Required action » For every line that contains the string "roles", pull that line out of the material below.

Data to use »
════
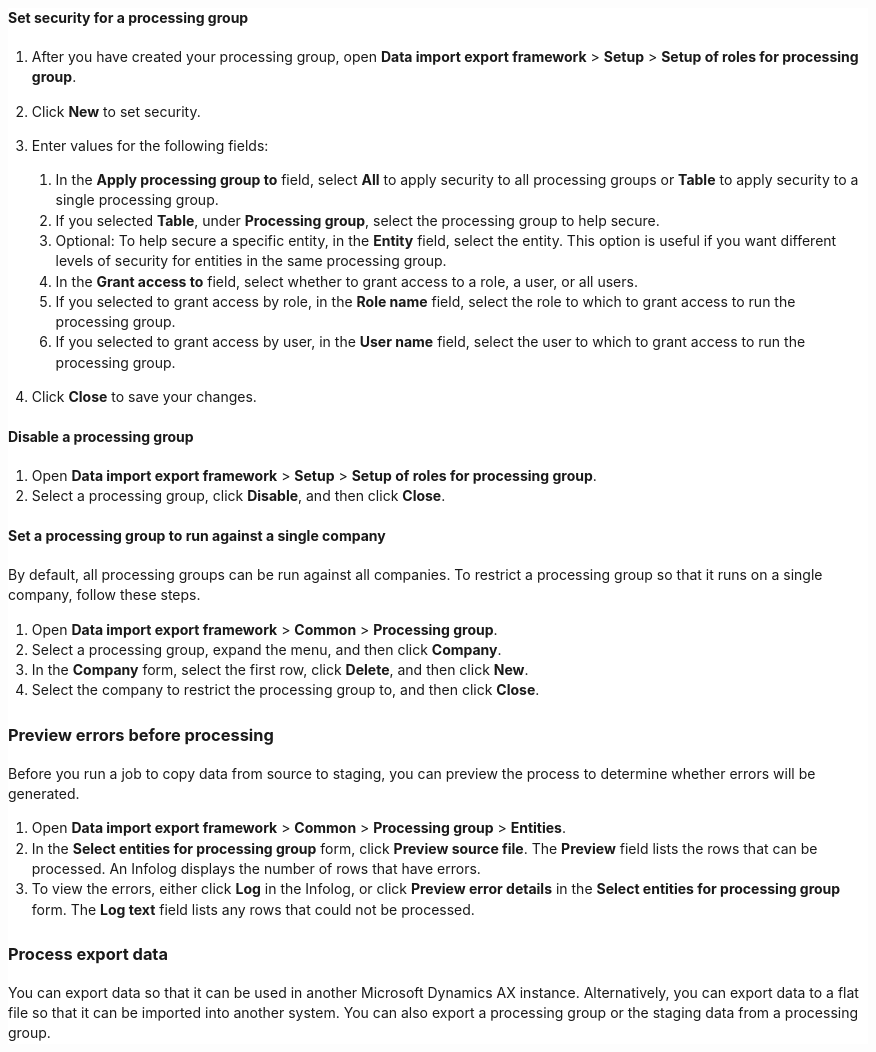 #### Set security for a processing group

1.  After you have created your processing group, open **Data import export framework** &gt; **Setup** &gt; **Setup of roles for processing group**.
2.  Click **New** to set security.
3.  Enter values for the following fields:
    1.  In the **Apply processing group to** field, select **All** to apply security to all processing groups or **Table** to apply security to a single processing group.
    2.  If you selected **Table**, under **Processing group**, select the processing group to help secure.
    3.  Optional: To help secure a specific entity, in the **Entity** field, select the entity. This option is useful if you want different levels of security for entities in the same processing group.
    4.  In the **Grant access to** field, select whether to grant access to a role, a user, or all users.
    5.  If you selected to grant access by role, in the **Role name** field, select the role to which to grant access to run the processing group.
    6.  If you selected to grant access by user, in the **User name** field, select the user to which to grant access to run the processing group.

4.  Click **Close** to save your changes.

#### Disable a processing group

1.  Open **Data import export framework** &gt; **Setup** &gt; **Setup of roles for processing group**.
2.  Select a processing group, click **Disable**, and then click **Close**.

#### Set a processing group to run against a single company

By default, all processing groups can be run against all companies. To restrict a processing group so that it runs on a single company, follow these steps.

1.  Open **Data import export framework** &gt; **Common** &gt; **Processing group**.
2.  Select a processing group, expand the menu, and then click **Company**.
3.  In the **Company** form, select the first row, click **Delete**, and then click **New**.
4.  Select the company to restrict the processing group to, and then click **Close**.

### Preview errors before processing

Before you run a job to copy data from source to staging, you can preview the process to determine whether errors will be generated.

1.  Open **Data import export framework** &gt; **Common** &gt; **Processing group** &gt; **Entities**.
2.  In the **Select entities for processing group** form, click **Preview source file**. The **Preview** field lists the rows that can be processed. An Infolog displays the number of rows that have errors.
3.  To view the errors, either click **Log** in the Infolog, or click **Preview error details** in the **Select entities for processing group** form. The **Log text** field lists any rows that could not be processed.

### Process export data

You can export data so that it can be used in another Microsoft Dynamics AX instance. Alternatively, you can export data to a flat file so that it can be imported into another system. You can also export a processing group or the staging data from a processing group.
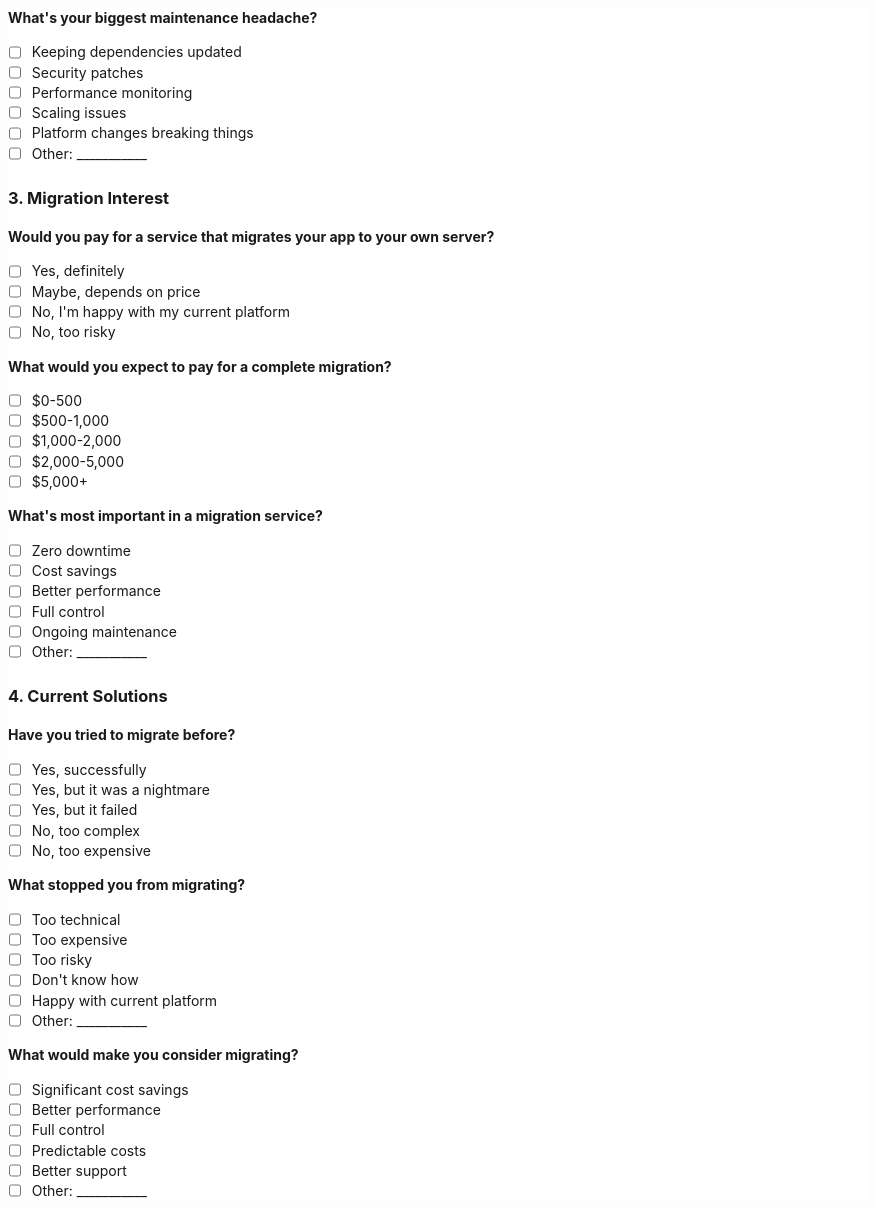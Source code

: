 **What's your biggest maintenance headache?**
- [ ] Keeping dependencies updated
- [ ] Security patches
- [ ] Performance monitoring
- [ ] Scaling issues
- [ ] Platform changes breaking things
- [ ] Other: ___________

### 3. Migration Interest
**Would you pay for a service that migrates your app to your own server?**
- [ ] Yes, definitely
- [ ] Maybe, depends on price
- [ ] No, I'm happy with my current platform
- [ ] No, too risky

**What would you expect to pay for a complete migration?**
- [ ] $0-500
- [ ] $500-1,000
- [ ] $1,000-2,000
- [ ] $2,000-5,000
- [ ] $5,000+

**What's most important in a migration service?**
- [ ] Zero downtime
- [ ] Cost savings
- [ ] Better performance
- [ ] Full control
- [ ] Ongoing maintenance
- [ ] Other: ___________

### 4. Current Solutions
**Have you tried to migrate before?**
- [ ] Yes, successfully
- [ ] Yes, but it was a nightmare
- [ ] Yes, but it failed
- [ ] No, too complex
- [ ] No, too expensive

**What stopped you from migrating?**
- [ ] Too technical
- [ ] Too expensive
- [ ] Too risky
- [ ] Don't know how
- [ ] Happy with current platform
- [ ] Other: ___________

**What would make you consider migrating?**
- [ ] Significant cost savings
- [ ] Better performance
- [ ] Full control
- [ ] Predictable costs
- [ ] Better support
- [ ] Other: ___________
════
The completed task »
1.  After you have created your processing group, open **Data import export framework** &gt; **Setup** &gt; **Setup of roles for processing group**.
1.  Open **Data import export framework** &gt; **Setup** &gt; **Setup of roles for processing group**.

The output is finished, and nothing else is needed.